*** INFORMATION SUPPLIED Section Begins ***

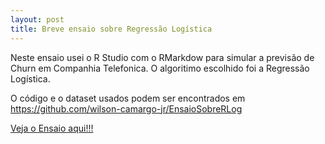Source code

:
 ```yaml
---
layout: post
title: Breve ensaio sobre Regressão Logística
---
```


Neste ensaio usei o R Studio com o RMarkdow para simular a previsão de Churn em Companhia Telefonica. O algoritimo escolhido foi a Regressão Logística. 

O código e o dataset usados podem ser encontrados em https://github.com/wilson-camargo-jr/EnsaioSobreRLog

<a href="http://htmlpreview.github.com/?https://github.com/wilson-camargo-jr/EnsaioSobreRLog/blob/master/logistic_regression.html" target="_blank">Veja o Ensaio aqui!!!</a>

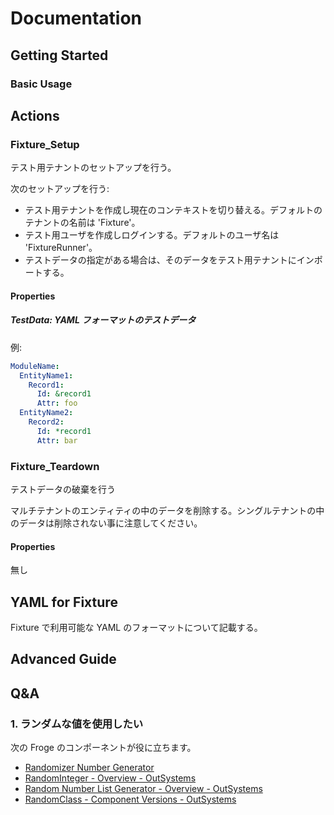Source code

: # Documentation

## Getting Started

### Basic Usage

## Actions

### Fixture_Setup

テスト用テナントのセットアップを行う。

次のセットアップを行う:

- テスト用テナントを作成し現在のコンテキストを切り替える。デフォルトのテナントの名前は 'Fixture'。
- テスト用ユーザを作成しログインする。デフォルトのユーザ名は 'FixtureRunner'。
- テストデータの指定がある場合は、そのデータをテスト用テナントにインポートする。

#### Properties

##### TestData: YAML フォーマットのテストデータ

例:

```YAML
ModuleName:
  EntityName1:
    Record1:
      Id: &record1
      Attr: foo
  EntityName2:
    Record2:
      Id: *record1
      Attr: bar
```

### Fixture_Teardown

テストデータの破棄を行う

マルチテナントのエンティティの中のデータを削除する。シングルテナントの中のデータは削除されない事に注意してください。

#### Properties

無し

## YAML for Fixture

Fixture で利用可能な YAML のフォーマットについて記載する。

## Advanced Guide

## Q&A

### 1. ランダムな値を使用したい

次の Froge のコンポーネントが役に立ちます。

- [Randomizer Number Generator](https://www.outsystems.com/forge/component-overview/677/randomizer-number-generator)
- [RandomInteger - Overview - OutSystems](https://www.outsystems.com/forge/component-overview/1836/randominteger)
- [Random Number List Generator - Overview - OutSystems](https://www.outsystems.com/forge/component-overview/2761/random-number-list-generator)
- [RandomClass - Component Versions - OutSystems](https://www.outsystems.com/forge/component-versions/1474)

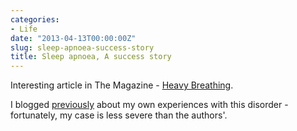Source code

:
 ```yaml
---
categories:
- Life
date: "2013-04-13T00:00:00Z"
slug: sleep-apnoea-success-story
title: Sleep apnoea, A success story
---
```

Interesting article in The Magazine - [Heavy Breathing](http://the-magazine.org/11/heavy-breathing).

I blogged [previously](http://www.williampickup.org/blog/sleep-apnoea-and-sonomed) about my own experiences with this disorder - fortunately, my case is less severe than the authors'.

*** INFORMATION SUPPLIED Section Ends ***

ASSIGNMENT: The records above should be duplicated exactly, with none of their pictures kept.

TASK RESPONSE:
Source code

:
 ```yaml
---
layout: post
title: Breve ensaio sobre Regressão Logística
---
```


Neste ensaio usei o R Studio com o RMarkdow para simular a previsão de Churn em Companhia Telefonica. O algoritimo escolhido foi a Regressão Logística. 

O código e o dataset usados podem ser encontrados em https://github.com/wilson-camargo-jr/EnsaioSobreRLog

<a href="http://htmlpreview.github.com/?https://github.com/wilson-camargo-jr/EnsaioSobreRLog/blob/master/logistic_regression.html" target="_blank">Veja o Ensaio aqui!!!</a>

Source code

: # Documentation

## Getting Started

### Basic Usage

## Actions

### Fixture_Setup

テスト用テナントのセットアップを行う。

次のセットアップを行う:

- テスト用テナントを作成し現在のコンテキストを切り替える。デフォルトのテナントの名前は 'Fixture'。
- テスト用ユーザを作成しログインする。デフォルトのユーザ名は 'FixtureRunner'。
- テストデータの指定がある場合は、そのデータをテスト用テナントにインポートする。

#### Properties

##### TestData: YAML フォーマットのテストデータ

例:

```YAML
ModuleName:
  EntityName1:
    Record1:
      Id: &record1
      Attr: foo
  EntityName2:
    Record2:
      Id: *record1
      Attr: bar
```

### Fixture_Teardown

テストデータの破棄を行う

マルチテナントのエンティティの中のデータを削除する。シングルテナントの中のデータは削除されない事に注意してください。

#### Properties

無し

## YAML for Fixture

Fixture で利用可能な YAML のフォーマットについて記載する。

## Advanced Guide

## Q&A

### 1. ランダムな値を使用したい

次の Froge のコンポーネントが役に立ちます。

- [Randomizer Number Generator](https://www.outsystems.com/forge/component-overview/677/randomizer-number-generator)
- [RandomInteger - Overview - OutSystems](https://www.outsystems.com/forge/component-overview/1836/randominteger)
- [Random Number List Generator - Overview - OutSystems](https://www.outsystems.com/forge/component-overview/2761/random-number-list-generator)
- [RandomClass - Component Versions - OutSystems](https://www.outsystems.com/forge/component-versions/1474)

Source code

:
 ```yaml
---
categories:
- Life
date: "2013-04-13T00:00:00Z"
slug: sleep-apnoea-success-story
title: Sleep apnoea, A success story
---
```

Interesting article in The Magazine - [Heavy Breathing](http://the-magazine.org/11/heavy-breathing).

I blogged [previously](http://www.williampickup.org/blog/sleep-apnoea-and-sonomed) about my own experiences with this disorder - fortunately, my case is less severe than the authors'.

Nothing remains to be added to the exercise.